Narrative Fingerprint
Written on May 9th, 2026 by Tess Gaston
Narrative Fingerprint Explorer — a proof of concept try it out I all started when I came across Ioannis Siglidis research Ioannis Siglidis’s Hidden Objects project, I found myself asking a question it wasn’t asking. The project is about placement of objects in scenes — ie. teaching a model where a pizza belongs in a room. What if the scene was a narrative theory framework, the pizza a story, and the placement was the narrative framing of it? The way we as humans frame the same event differently resulting in wildly different stories that are all true at the same time, makes narrative framing hard to formalize.

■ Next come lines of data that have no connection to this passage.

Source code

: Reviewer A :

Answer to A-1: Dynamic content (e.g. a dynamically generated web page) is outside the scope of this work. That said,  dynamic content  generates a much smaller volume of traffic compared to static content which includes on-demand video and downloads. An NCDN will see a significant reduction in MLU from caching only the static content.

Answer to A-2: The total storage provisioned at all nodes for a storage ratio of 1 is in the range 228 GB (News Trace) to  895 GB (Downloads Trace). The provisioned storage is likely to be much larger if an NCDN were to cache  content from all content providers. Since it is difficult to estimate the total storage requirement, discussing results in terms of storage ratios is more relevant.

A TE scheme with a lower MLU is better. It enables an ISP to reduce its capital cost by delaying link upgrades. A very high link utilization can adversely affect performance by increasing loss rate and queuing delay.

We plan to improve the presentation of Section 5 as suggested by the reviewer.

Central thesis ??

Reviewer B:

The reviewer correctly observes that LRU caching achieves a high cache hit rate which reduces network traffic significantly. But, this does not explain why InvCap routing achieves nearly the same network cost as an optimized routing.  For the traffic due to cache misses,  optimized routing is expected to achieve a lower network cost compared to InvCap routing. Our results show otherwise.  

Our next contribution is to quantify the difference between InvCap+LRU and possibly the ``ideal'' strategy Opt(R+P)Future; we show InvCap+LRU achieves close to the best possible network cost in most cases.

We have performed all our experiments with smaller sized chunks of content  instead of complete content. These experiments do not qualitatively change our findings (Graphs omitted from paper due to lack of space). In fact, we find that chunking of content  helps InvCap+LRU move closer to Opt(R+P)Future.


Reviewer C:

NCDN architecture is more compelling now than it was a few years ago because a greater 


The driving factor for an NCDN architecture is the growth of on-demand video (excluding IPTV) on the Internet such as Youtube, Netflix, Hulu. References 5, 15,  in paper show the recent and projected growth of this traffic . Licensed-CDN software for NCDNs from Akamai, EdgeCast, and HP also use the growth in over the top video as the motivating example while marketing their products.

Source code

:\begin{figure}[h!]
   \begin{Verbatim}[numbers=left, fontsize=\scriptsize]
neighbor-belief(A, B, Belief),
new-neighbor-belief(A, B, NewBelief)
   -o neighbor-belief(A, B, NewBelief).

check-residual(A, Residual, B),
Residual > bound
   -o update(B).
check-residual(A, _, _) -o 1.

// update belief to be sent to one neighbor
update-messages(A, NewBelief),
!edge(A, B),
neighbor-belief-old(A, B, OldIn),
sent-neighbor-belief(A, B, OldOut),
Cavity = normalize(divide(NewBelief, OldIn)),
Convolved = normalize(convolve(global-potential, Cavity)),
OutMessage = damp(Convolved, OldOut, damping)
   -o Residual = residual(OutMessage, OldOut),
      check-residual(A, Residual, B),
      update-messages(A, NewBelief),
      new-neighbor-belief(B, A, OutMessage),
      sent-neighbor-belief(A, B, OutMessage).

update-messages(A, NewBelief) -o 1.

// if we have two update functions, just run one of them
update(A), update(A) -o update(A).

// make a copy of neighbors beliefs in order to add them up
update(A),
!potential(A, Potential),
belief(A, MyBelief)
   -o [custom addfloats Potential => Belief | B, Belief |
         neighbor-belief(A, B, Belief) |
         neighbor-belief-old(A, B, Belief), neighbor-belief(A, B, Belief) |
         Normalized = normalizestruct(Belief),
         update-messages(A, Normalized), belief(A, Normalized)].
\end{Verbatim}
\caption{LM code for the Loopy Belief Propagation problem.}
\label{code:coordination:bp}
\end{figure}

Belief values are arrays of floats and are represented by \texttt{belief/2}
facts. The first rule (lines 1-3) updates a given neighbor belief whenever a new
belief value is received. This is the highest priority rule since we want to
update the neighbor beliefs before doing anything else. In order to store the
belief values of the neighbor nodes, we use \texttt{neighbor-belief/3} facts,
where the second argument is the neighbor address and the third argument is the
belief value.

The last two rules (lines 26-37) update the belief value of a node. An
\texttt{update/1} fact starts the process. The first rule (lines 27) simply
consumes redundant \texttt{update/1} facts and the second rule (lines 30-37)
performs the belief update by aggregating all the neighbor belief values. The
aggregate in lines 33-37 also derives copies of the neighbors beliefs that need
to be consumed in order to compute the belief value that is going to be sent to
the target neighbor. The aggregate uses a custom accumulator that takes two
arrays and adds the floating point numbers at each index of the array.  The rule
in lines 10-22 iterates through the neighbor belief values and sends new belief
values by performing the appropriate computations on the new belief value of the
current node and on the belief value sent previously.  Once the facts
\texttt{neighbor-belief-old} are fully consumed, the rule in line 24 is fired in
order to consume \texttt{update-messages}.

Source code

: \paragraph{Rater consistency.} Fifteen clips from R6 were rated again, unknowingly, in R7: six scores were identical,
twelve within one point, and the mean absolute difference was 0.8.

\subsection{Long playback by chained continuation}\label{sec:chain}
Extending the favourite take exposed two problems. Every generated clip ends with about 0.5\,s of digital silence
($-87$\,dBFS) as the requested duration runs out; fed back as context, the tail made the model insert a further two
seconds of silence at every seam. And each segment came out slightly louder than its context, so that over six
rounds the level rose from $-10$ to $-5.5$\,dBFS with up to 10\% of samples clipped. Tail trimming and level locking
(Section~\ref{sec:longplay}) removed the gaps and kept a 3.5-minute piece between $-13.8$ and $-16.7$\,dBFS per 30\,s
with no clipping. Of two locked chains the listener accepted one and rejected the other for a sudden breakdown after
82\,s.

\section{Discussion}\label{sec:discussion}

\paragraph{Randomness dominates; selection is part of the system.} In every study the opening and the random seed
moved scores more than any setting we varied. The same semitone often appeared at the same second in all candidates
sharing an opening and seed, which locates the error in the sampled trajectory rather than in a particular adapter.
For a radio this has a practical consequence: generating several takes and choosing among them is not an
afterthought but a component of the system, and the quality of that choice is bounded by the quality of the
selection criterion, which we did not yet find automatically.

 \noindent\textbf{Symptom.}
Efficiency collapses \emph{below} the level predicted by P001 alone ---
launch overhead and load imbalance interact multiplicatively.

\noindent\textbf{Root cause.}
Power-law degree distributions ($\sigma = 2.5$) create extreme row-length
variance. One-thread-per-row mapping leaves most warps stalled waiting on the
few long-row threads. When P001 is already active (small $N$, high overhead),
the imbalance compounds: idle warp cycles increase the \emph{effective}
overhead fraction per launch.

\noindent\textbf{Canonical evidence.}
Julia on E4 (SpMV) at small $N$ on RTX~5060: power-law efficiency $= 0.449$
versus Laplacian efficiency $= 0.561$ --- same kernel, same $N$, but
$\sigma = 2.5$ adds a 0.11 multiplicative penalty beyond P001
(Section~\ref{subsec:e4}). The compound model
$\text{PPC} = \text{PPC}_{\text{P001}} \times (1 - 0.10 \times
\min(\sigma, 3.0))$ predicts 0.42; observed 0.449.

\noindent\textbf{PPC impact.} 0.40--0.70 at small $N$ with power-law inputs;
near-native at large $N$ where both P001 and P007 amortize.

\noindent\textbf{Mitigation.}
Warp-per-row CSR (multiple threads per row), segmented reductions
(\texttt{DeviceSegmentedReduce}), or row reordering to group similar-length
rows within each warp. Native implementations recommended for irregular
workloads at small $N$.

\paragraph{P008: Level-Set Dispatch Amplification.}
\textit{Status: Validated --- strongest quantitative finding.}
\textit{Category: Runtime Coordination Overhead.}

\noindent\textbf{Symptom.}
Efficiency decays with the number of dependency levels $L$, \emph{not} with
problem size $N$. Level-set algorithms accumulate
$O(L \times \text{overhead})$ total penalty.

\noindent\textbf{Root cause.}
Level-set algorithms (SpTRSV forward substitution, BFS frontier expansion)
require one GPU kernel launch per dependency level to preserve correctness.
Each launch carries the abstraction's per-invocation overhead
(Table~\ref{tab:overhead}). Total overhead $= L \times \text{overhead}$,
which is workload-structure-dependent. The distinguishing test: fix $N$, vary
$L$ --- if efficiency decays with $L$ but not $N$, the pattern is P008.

This is a proof of concept for using a knowledge graph to make narrative structure visible and queryable. An explicit ontology is made available for a language model (Claude) to support it’s annotation of soMe posts about a given event The graph is then enriched with the annotations, and queried from a web client. The theoretical knowledge lives in a knowledge graph, not in model weights, so it remains inspectable, versionable, and contestable.
This was built with Claude’s help from ideation to implementation. I am not well versed in narrative theory — Claude suggested a list of concepts from the theoretical frameworks of Entman and Greimas , and I am not able to confidently validate them. I used Claude code to help build the application in approximately 12 hours
⏺ Infrastructure
- GraphDB 10 on DigitalOcean (Docker, Ubuntu 24, 2GB RAM + swap) - SPARQL endpoint at http://159.223.26.34:7200/repository
- Next.js 16 App Router, TypeScript, Tailwind, running locally via npm run dev
Ontology (http://159.223.26.34:7200/resource?uri=http:%2F%2Fwww.openrdf.org%2Fschema%2Fsesame%23nil&role=context)
- 4 abstract classes: NarrativeRole, FramingFunction, AffectiveRegister, CausalStructure
- 18 theory-level tags (Hero, Villain, Victim, Outrage, SystemicCause, etc.)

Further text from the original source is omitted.